Hi all,
Was hoping i can get your views, stories and guidance on the situation i am in.
I have joined a company just over a year ago , in a role where i am being held responsible for the success of the deliveries. I have been challenged on a constant basis by the two main resources working with me, which has caused a lot of stress. Issue has been raised with my manager and, as times, with both my manager and his manager. At the times they have got involved in trying to resolve them. As it was going, every 2 months i would be at square 1 again.

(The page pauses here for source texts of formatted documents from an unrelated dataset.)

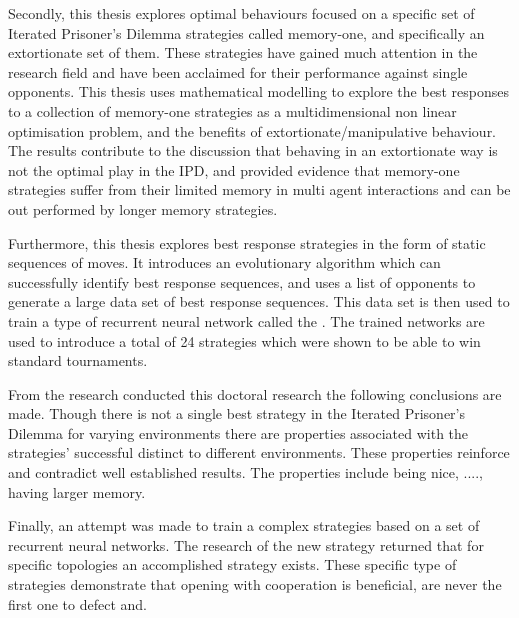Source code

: Secondly, this thesis explores optimal behaviours focused on a specific set of
Iterated Prisoner's Dilemma strategies called memory-one, and specifically an
extortionate set of them. These strategies have gained much attention in the
research field and have been acclaimed for their performance against single
opponents. This thesis uses  mathematical modelling to explore the best
responses to a collection of memory-one strategies as a multidimensional non
linear optimisation problem, and the benefits of extortionate/manipulative
behaviour. The results contribute to the discussion that behaving in an
extortionate way is not the optimal play in the IPD, and provided evidence that
memory-one strategies suffer from their limited memory in multi agent
interactions and can be out performed by longer memory strategies.

Furthermore, this thesis explores best response strategies in the form of static
sequences of moves. It introduces an evolutionary algorithm which can
successfully identify best response sequences, and uses a list of
\numberofstrategiesbestsequences opponents to generate a large data set of best
response sequences. This data set is then used to train a type of recurrent
neural network called the . The trained networks are used to introduce a total
of 24 strategies which were shown to be able to win standard tournaments.

From the research conducted this doctoral research the following conclusions are
made. Though there is not a single best strategy in the Iterated Prisoner's
Dilemma for varying environments there are properties associated with the
strategies' successful distinct to different environments. These properties
reinforce and contradict well established results. The properties include
being nice, ...., having larger memory. 

Finally, an attempt was made to train a complex strategies based on a set of
recurrent neural networks. The research of the new strategy returned that for
specific topologies an accomplished strategy exists. These specific type of
strategies demonstrate that opening with cooperation is beneficial, are
never the first one to defect and.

The level of stress reached its peak at the end of last year and from the 1st of January i had 2 straight weeks of not sleeping more than 2h a nigh nor eating, with levels of anxiety being off the roof. I have been diagnosed with depression, i did not take the prescribed medication as that would have impaired me from being able to work but did accept to be put on a waitlist for therapy. Had a fist engagement with them and was supposed to hear after from the doctors. But never did.
2 months gone and the level of stress has dramatically increased again. Hardly slept for 2 weeks, completly lost apetite, getting ill when i force myself to eat, migranes.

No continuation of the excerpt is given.